-- What this task involves --
Could the lines from the start of the data through the line with "navegación y flujo." be set down exactly, with no pictures among them?

-- Records to process --
***

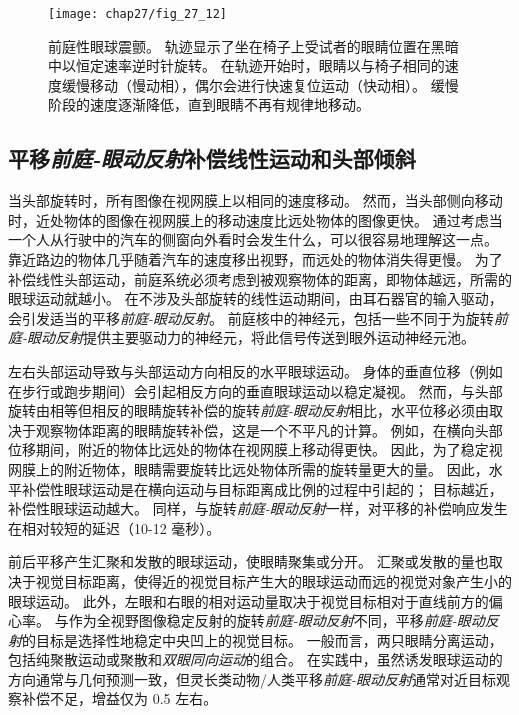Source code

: \begin{figure}[htbp]
	\centering
	\texttt{[image: chap27/fig\_27\_12]}
	\caption{前庭性眼球震颤。
		轨迹显示了坐在椅子上受试者的眼睛位置在黑暗中以恒定速率逆时针旋转。
		在轨迹开始时，眼睛以与椅子相同的速度缓慢移动（慢动相），偶尔会进行快速复位运动（快动相）。
		缓慢阶段的速度逐渐降低，直到眼睛不再有规律地移动。}
	\label{fig:27_12}
\end{figure}



\subsection{平移\textit{前庭-眼动反射}补偿线性运动和头部倾斜}

当头部旋转时，所有图像在视网膜上以相同的速度移动。
然而，当头部侧向移动时，近处物体的图像在视网膜上的移动速度比远处物体的图像更快。
通过考虑当一个人从行驶中的汽车的侧窗向外看时会发生什么，可以很容易地理解这一点。
靠近路边的物体几乎随着汽车的速度移出视野，而远处的物体消失得更慢。
为了补偿线性头部运动，前庭系统必须考虑到被观察物体的距离，即物体越远，所需的眼球运动就越小。
在不涉及头部旋转的线性运动期间，由耳石器官的输入驱动，会引发适当的平移\textit{前庭-眼动反射}。
前庭核中的神经元，包括一些不同于为旋转\textit{前庭-眼动反射}提供主要驱动力的神经元，将此信号传送到眼外运动神经元池。


左右头部运动导致与头部运动方向相反的水平眼球运动。
身体的垂直位移（例如在步行或跑步期间）会引起相反方向的垂直眼球运动以稳定凝视。
然而，与头部旋转由相等但相反的眼睛旋转补偿的旋转\textit{前庭-眼动反射}相比，水平位移必须由取决于观察物体距离的眼睛旋转补偿，这是一个不平凡的计算。
例如，在横向头部位移期间，附近的物体比远处的物体在视网膜上移动得更快。
因此，为了稳定视网膜上的附近物体，眼睛需要旋转比远处物体所需的旋转量更大的量。
因此，水平补偿性眼球运动是在横向运动与目标距离成比例的过程中引起的；
目标越近，补偿性眼球运动越大。
同样，与旋转\textit{前庭-眼动反射}一样，对平移的补偿响应发生在相对较短的延迟（10-12 毫秒）。


前后平移产生汇聚和发散的眼球运动，使眼睛聚集或分开。
汇聚或发散的量也取决于视觉目标距离，使得近的视觉目标产生大的眼球运动而远的视觉对象产生小的眼球运动。
此外，左眼和右眼的相对运动量取决于视觉目标相对于直线前方的偏心率。
与作为全视野图像稳定反射的旋转\textit{前庭-眼动反射}不同，平移\textit{前庭-眼动反射}的目标是选择性地稳定中央凹上的视觉目标。
一般而言，两只眼睛分离运动，包括纯聚散运动或聚散和\textit{双眼同向运动}的组合。
在实践中，虽然诱发眼球运动的方向通常与几何预测一致，但灵长类动物/人类平移\textit{前庭-眼动反射}通常对近目标观察补偿不足，增益仅为 0.5 左右。


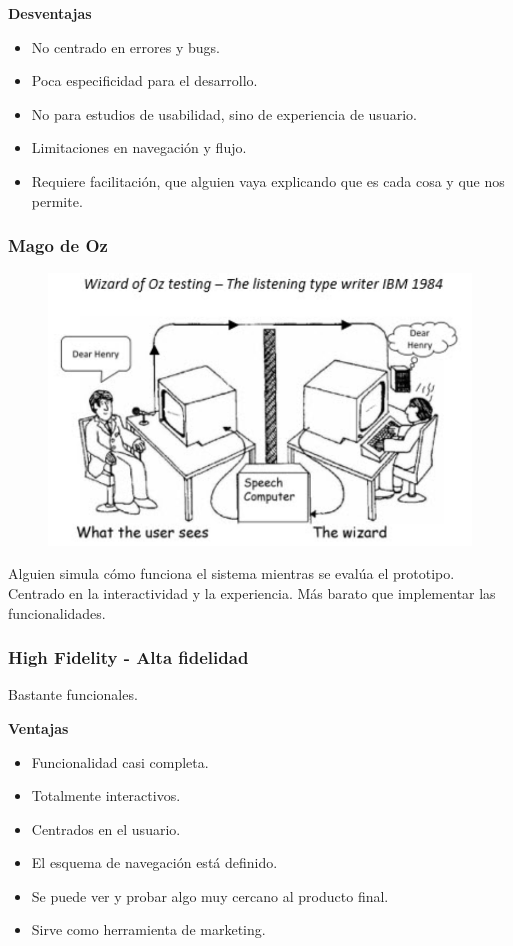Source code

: \documentclass[12pt]{report} %
\begin{document}
  \textbf{Desventajas}
  \begin{itemize}
    \item No centrado en errores y bugs.
    \item Poca especificidad para el desarrollo.
    \item No para estudios de usabilidad, sino de experiencia de usuario.
    \item Limitaciones en navegación y flujo.
    \item Requiere facilitación, que alguien vaya explicando que es cada cosa y que nos permite.
  \end{itemize}
  
  \subsubsection{Mago de Oz}

  \begin{figure}[H]
    {\includegraphics[scale=.4]{2021-03-20 23_48_56-L5.pdf - Foxit Reader.png}}
  \end{figure}

  Alguien simula cómo funciona el sistema mientras se evalúa el prototipo. Centrado en la interactividad y la experiencia. Más barato que implementar las funcionalidades.

  \subsubsection{High Fidelity - Alta fidelidad}
  Bastante funcionales.

  \textbf{Ventajas}
  \begin{itemize}
    \item Funcionalidad casi completa.
    \item Totalmente interactivos.
    \item Centrados en el usuario.
    \item El esquema de navegación está definido.
    \item Se puede ver y probar algo muy cercano al producto final.
    \item Sirve como herramienta de marketing.
  \end{itemize}
\end{document}
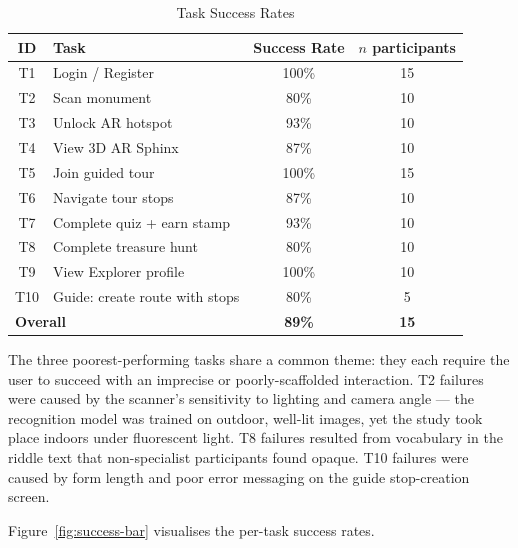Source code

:\begin{table}[htbp]
  \centering
  \caption{Task Success Rates}
  \label{tab:success}
  \begin{tabular}{clcc}
    \toprule
    \textbf{ID} & \textbf{Task}                    & \textbf{Success Rate} &
    \textbf{$n$ participants} \\
    \midrule
    T1  & Login / Register                  & 100\% & 15 \\
    T2  & Scan monument                     &  80\% & 10 \\
    T3  & Unlock AR hotspot                 &  93\% & 10 \\  %
    T4  & View 3D AR Sphinx                 &  87\% & 10 \\
    T5  & Join guided tour                  & 100\% & 15 \\
    T6  & Navigate tour stops               &  87\% & 10 \\
    T7  & Complete quiz + earn stamp        &  93\% & 10 \\
    T8  & Complete treasure hunt            &  80\% & 10 \\
    T9  & View Explorer profile             & 100\% & 10 \\
    T10 & Guide: create route with stops    &  80\% &  5 \\
    \midrule
    \multicolumn{2}{l}{\textbf{Overall}}    & \textbf{89\%} & \textbf{15} \\
    \bottomrule
  \end{tabular}
\end{table}

The three poorest-performing tasks share a common theme: they each require the user to
succeed with an imprecise or poorly-scaffolded interaction. T2 failures were caused by
the scanner's sensitivity to lighting and camera angle — the recognition model was
trained on outdoor, well-lit images, yet the study took place indoors under fluorescent
light. T8 failures resulted from vocabulary in the riddle text that non-specialist
participants found opaque. T10 failures were caused by form length and poor error
messaging on the guide stop-creation screen.

Figure~\ref{fig:success-bar} visualises the per-task success rates.

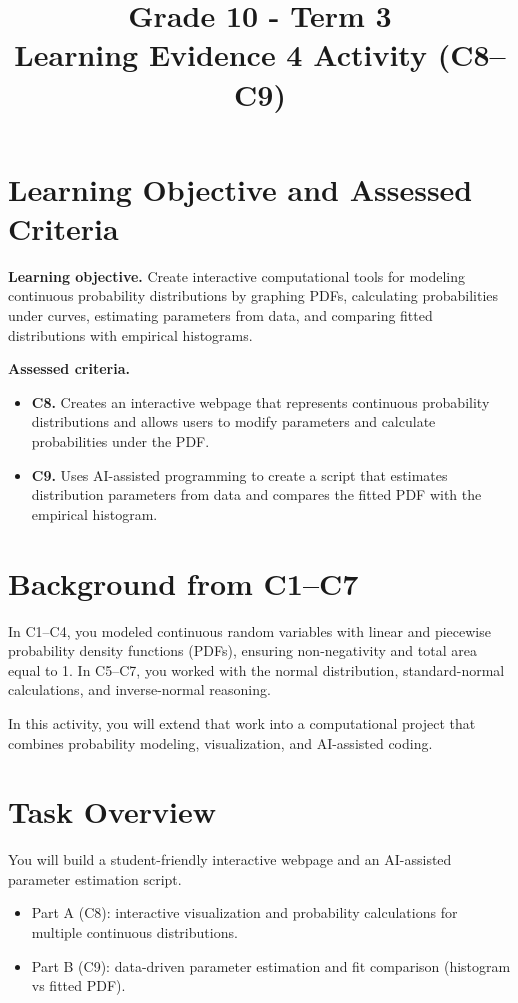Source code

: \makeatletter
{}
\makeatother



\title{Grade 10 - Term 3 \\ Learning Evidence 4 Activity (C8--C9)}
\author{}
\date{}


	\maketitle
	
	\section*{Learning Objective and Assessed Criteria}
	\textbf{Learning objective.} Create interactive computational tools for modeling continuous probability distributions by graphing PDFs, calculating probabilities under curves, estimating parameters from data, and comparing fitted distributions with empirical histograms.
	
	\vspace{0.2cm}
	\textbf{Assessed criteria.}
	\begin{itemize}
		\item \textbf{C8.} Creates an interactive webpage that represents continuous probability distributions and allows users to modify parameters and calculate probabilities under the PDF.
		\item \textbf{C9.} Uses AI-assisted programming to create a script that estimates distribution parameters from data and compares the fitted PDF with the empirical histogram.
	\end{itemize}

	\section{Background from C1--C7}
	In C1--C4, you modeled continuous random variables with linear and piecewise probability density functions (PDFs), ensuring non-negativity and total area equal to 1. In C5--C7, you worked with the normal distribution, standard-normal calculations, and inverse-normal reasoning.
	
	In this activity, you will extend that work into a computational project that combines probability modeling, visualization, and AI-assisted coding.

	\section{Task Overview}
	You will build a student-friendly interactive webpage and an AI-assisted parameter estimation script.
	\begin{itemize}
		\item Part A (C8): interactive visualization and probability calculations for multiple continuous distributions.
		\item Part B (C9): data-driven parameter estimation and fit comparison (histogram vs fitted PDF).
	\end{itemize}
	
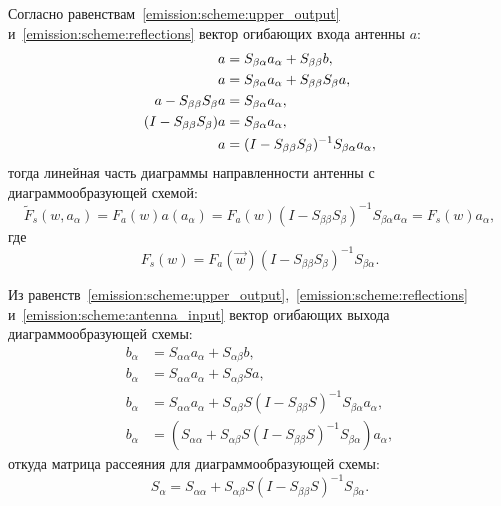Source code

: Согласно равенствам~\eqref{emission:scheme:upper_output} и~\eqref{emission:scheme:reflections} вектор огибающих входа антенны $a$:
\begin{align}
    a & = S_{\beta \alpha} a_\alpha + S_{\beta \beta} b , \notag \\
    a & = S_{\beta \alpha} a_\alpha + S_{\beta \beta} S_\beta a , \notag \\
    a - S_{\beta \beta} S_\beta a & = S_{\beta \alpha} a_\alpha , \notag \\
    ( I - S_{\beta \beta} S_\beta ) a & = S_{\beta \alpha} a_\alpha , \notag \\
    a & = ( I - S_{\beta \beta} S_\beta )^{-1} S_{\beta \alpha} a_\alpha , \label{emission:scheme:antenna_input}
\end{align}
тогда линейная часть диаграммы направленности антенны с диаграммообразующей схемой:
\[
    \widetilde{F}_s(w, a_\alpha)
    = F_a(w) a(a_\alpha)
    = F_a(w) ( I - S_{\beta \beta} S_\beta )^{-1} S_{\beta \alpha} a_\alpha
    = F_s(w) a_\alpha,
\]
где
\[
    F_s(w) = F_a(\vec{w}) ( I - S_{\beta \beta} S_\beta )^{-1} S_{\beta \alpha} .
\]

Из равенств~\eqref{emission:scheme:upper_output},~\eqref{emission:scheme:reflections} и~\eqref{emission:scheme:antenna_input} вектор огибающих выхода
диаграммообразующей схемы:
\begin{align*}
    b_\alpha & = S_{\alpha \alpha} a_\alpha + S_{\alpha \beta} b , \\
    b_\alpha & = S_{\alpha \alpha} a_\alpha + S_{\alpha \beta} S a , \\
    b_\alpha & = S_{\alpha \alpha} a_\alpha + S_{\alpha \beta} S ( I - S_{\beta \beta} S )^{-1} S_{\beta \alpha} a_\alpha , \\
    b_\alpha & = ( S_{\alpha \alpha} + S_{\alpha \beta} S ( I - S_{\beta \beta} S )^{-1} S_{\beta \alpha} ) a_\alpha ,
\end{align*}
откуда матрица рассеяния для диаграммообразующей схемы:
\[
    S_\alpha = S_{\alpha \alpha} + S_{\alpha \beta} S ( I - S_{\beta \beta} S )^{-1} S_{\beta \alpha} .
\]
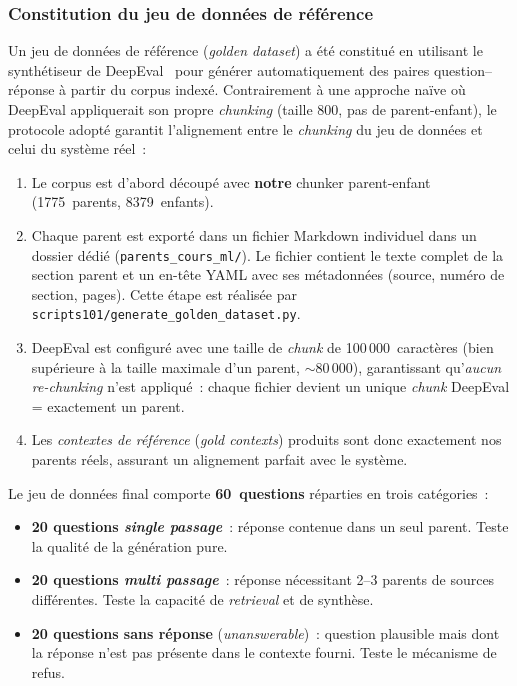 \documentclass[11pt,a4paper]{article}
\begin{document}
\subsubsection{Constitution du jeu de données de référence}

Un jeu de données de référence (\textit{golden dataset}) a été constitué en utilisant le synthétiseur de DeepEval~\cite{deepeval2024} pour générer automatiquement des paires question--réponse à partir du corpus indexé. Contrairement à une approche naïve où DeepEval appliquerait son propre \textit{chunking} (taille 800, pas de parent-enfant), le protocole adopté garantit l'alignement entre le \textit{chunking} du jeu de données et celui du système réel~:

\begin{enumerate}
  \item Le corpus est d'abord découpé avec \textbf{notre} chunker parent-enfant (1775~parents, 8379~enfants).
  \item Chaque parent est exporté dans un fichier Markdown individuel dans un dossier dédié (\texttt{parents\_cours\_ml/}). Le fichier contient le texte complet de la section parent et un en-tête YAML avec ses métadonnées (source, numéro de section, pages). Cette étape est réalisée par \texttt{scripts101/generate\_golden\_dataset.py}.
  \item DeepEval est configuré avec une taille de \textit{chunk} de 100\,000~caractères (bien supérieure à la taille maximale d'un parent, $\sim$80\,000), garantissant qu'\textit{aucun re-chunking} n'est appliqué~: chaque fichier devient un unique \textit{chunk} DeepEval = exactement un parent.
  \item Les \textit{contextes de référence} (\textit{gold contexts}) produits sont donc exactement nos parents réels, assurant un alignement parfait avec le système.
\end{enumerate}

Le jeu de données final comporte \textbf{60~questions} réparties en trois catégories~:
\begin{itemize}
  \item \textbf{20 questions \textit{single passage}}~: réponse contenue dans un seul parent. Teste la qualité de la génération pure.
  \item \textbf{20 questions \textit{multi passage}}~: réponse nécessitant 2--3 parents de sources différentes. Teste la capacité de \textit{retrieval} et de synthèse.
  \item \textbf{20 questions sans réponse} (\textit{unanswerable})~: question plausible mais dont la réponse n'est pas présente dans le contexte fourni. Teste le mécanisme de refus.
\end{itemize}
\end{document}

***

-- Written answer --
Source code

: \begin{figure}[htbp]
	\centering
	\texttt{[image: chap27/fig\_27\_12]}
	\caption{前庭性眼球震颤。
		轨迹显示了坐在椅子上受试者的眼睛位置在黑暗中以恒定速率逆时针旋转。
		在轨迹开始时，眼睛以与椅子相同的速度缓慢移动（慢动相），偶尔会进行快速复位运动（快动相）。
		缓慢阶段的速度逐渐降低，直到眼睛不再有规律地移动。}
	\label{fig:27_12}
\end{figure}



\subsection{平移\textit{前庭-眼动反射}补偿线性运动和头部倾斜}

当头部旋转时，所有图像在视网膜上以相同的速度移动。
然而，当头部侧向移动时，近处物体的图像在视网膜上的移动速度比远处物体的图像更快。
通过考虑当一个人从行驶中的汽车的侧窗向外看时会发生什么，可以很容易地理解这一点。
靠近路边的物体几乎随着汽车的速度移出视野，而远处的物体消失得更慢。
为了补偿线性头部运动，前庭系统必须考虑到被观察物体的距离，即物体越远，所需的眼球运动就越小。
在不涉及头部旋转的线性运动期间，由耳石器官的输入驱动，会引发适当的平移\textit{前庭-眼动反射}。
前庭核中的神经元，包括一些不同于为旋转\textit{前庭-眼动反射}提供主要驱动力的神经元，将此信号传送到眼外运动神经元池。


左右头部运动导致与头部运动方向相反的水平眼球运动。
身体的垂直位移（例如在步行或跑步期间）会引起相反方向的垂直眼球运动以稳定凝视。
然而，与头部旋转由相等但相反的眼睛旋转补偿的旋转\textit{前庭-眼动反射}相比，水平位移必须由取决于观察物体距离的眼睛旋转补偿，这是一个不平凡的计算。
例如，在横向头部位移期间，附近的物体比远处的物体在视网膜上移动得更快。
因此，为了稳定视网膜上的附近物体，眼睛需要旋转比远处物体所需的旋转量更大的量。
因此，水平补偿性眼球运动是在横向运动与目标距离成比例的过程中引起的；
目标越近，补偿性眼球运动越大。
同样，与旋转\textit{前庭-眼动反射}一样，对平移的补偿响应发生在相对较短的延迟（10-12 毫秒）。


前后平移产生汇聚和发散的眼球运动，使眼睛聚集或分开。
汇聚或发散的量也取决于视觉目标距离，使得近的视觉目标产生大的眼球运动而远的视觉对象产生小的眼球运动。
此外，左眼和右眼的相对运动量取决于视觉目标相对于直线前方的偏心率。
与作为全视野图像稳定反射的旋转\textit{前庭-眼动反射}不同，平移\textit{前庭-眼动反射}的目标是选择性地稳定中央凹上的视觉目标。
一般而言，两只眼睛分离运动，包括纯聚散运动或聚散和\textit{双眼同向运动}的组合。
在实践中，虽然诱发眼球运动的方向通常与几何预测一致，但灵长类动物/人类平移\textit{前庭-眼动反射}通常对近目标观察补偿不足，增益仅为 0.5 左右。


Source code

: \documentclass[12pt]{report} %
\begin{document}
  \textbf{Desventajas}
  \begin{itemize}
    \item No centrado en errores y bugs.
    \item Poca especificidad para el desarrollo.
    \item No para estudios de usabilidad, sino de experiencia de usuario.
    \item Limitaciones en navegación y flujo.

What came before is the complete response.